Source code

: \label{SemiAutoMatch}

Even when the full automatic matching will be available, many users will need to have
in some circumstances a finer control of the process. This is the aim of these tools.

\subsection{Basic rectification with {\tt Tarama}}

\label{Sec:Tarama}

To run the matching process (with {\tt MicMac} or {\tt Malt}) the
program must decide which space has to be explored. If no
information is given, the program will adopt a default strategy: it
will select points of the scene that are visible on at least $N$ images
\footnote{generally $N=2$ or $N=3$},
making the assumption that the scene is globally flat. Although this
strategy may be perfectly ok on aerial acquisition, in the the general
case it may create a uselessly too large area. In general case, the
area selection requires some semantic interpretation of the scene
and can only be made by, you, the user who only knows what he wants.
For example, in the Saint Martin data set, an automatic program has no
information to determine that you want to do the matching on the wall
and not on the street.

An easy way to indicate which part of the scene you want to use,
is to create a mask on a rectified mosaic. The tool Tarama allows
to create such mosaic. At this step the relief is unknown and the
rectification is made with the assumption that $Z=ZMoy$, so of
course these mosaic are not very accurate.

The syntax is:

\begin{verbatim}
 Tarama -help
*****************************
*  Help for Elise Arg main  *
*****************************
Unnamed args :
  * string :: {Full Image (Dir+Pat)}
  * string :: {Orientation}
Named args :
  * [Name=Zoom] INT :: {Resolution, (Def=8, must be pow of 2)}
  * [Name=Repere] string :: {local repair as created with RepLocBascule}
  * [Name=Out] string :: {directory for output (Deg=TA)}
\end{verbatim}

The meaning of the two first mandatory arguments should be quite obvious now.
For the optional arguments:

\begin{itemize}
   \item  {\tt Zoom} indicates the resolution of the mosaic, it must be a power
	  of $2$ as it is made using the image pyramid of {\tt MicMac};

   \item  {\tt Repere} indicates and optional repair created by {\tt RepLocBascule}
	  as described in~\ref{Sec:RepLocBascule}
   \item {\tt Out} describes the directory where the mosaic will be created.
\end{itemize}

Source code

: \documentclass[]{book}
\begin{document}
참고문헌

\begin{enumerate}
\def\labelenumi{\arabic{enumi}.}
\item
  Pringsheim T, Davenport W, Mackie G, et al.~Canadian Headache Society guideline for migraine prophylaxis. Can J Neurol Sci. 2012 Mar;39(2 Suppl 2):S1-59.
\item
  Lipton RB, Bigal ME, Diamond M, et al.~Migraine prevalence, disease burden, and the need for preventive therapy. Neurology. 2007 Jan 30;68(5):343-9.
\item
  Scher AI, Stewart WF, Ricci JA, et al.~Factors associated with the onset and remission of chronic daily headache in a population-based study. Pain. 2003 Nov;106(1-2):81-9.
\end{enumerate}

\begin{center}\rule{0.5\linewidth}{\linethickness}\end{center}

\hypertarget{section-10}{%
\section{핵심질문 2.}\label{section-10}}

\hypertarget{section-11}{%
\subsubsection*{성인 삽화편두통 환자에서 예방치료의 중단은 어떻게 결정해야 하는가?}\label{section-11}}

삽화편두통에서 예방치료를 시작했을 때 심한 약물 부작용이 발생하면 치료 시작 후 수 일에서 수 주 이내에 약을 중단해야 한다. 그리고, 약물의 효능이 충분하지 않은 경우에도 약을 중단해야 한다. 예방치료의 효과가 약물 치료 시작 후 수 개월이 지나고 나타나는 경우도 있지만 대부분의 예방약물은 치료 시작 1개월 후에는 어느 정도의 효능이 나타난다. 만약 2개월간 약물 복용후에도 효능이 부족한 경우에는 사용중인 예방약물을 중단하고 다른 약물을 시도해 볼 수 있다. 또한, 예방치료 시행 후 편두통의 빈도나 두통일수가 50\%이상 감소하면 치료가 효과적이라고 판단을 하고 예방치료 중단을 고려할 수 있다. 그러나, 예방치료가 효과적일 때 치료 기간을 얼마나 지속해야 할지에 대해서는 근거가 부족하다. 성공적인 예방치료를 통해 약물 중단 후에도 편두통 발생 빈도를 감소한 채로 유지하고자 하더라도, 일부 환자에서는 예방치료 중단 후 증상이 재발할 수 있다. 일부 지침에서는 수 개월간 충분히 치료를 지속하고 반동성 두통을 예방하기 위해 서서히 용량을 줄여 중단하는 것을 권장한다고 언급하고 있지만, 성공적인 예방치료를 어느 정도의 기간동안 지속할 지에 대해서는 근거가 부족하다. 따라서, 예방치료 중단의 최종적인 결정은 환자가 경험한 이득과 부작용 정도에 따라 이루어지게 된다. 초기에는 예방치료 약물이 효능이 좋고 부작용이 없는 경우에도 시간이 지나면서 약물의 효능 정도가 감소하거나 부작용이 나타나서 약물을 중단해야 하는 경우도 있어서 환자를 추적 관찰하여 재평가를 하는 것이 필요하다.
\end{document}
◆ ◆ ◆ ◆ ◆ ◆ ◆
• **What the task requires**:
Respond with a single number: the count of lines in the entries above that contain the string "area".

• **Response to the task**:
2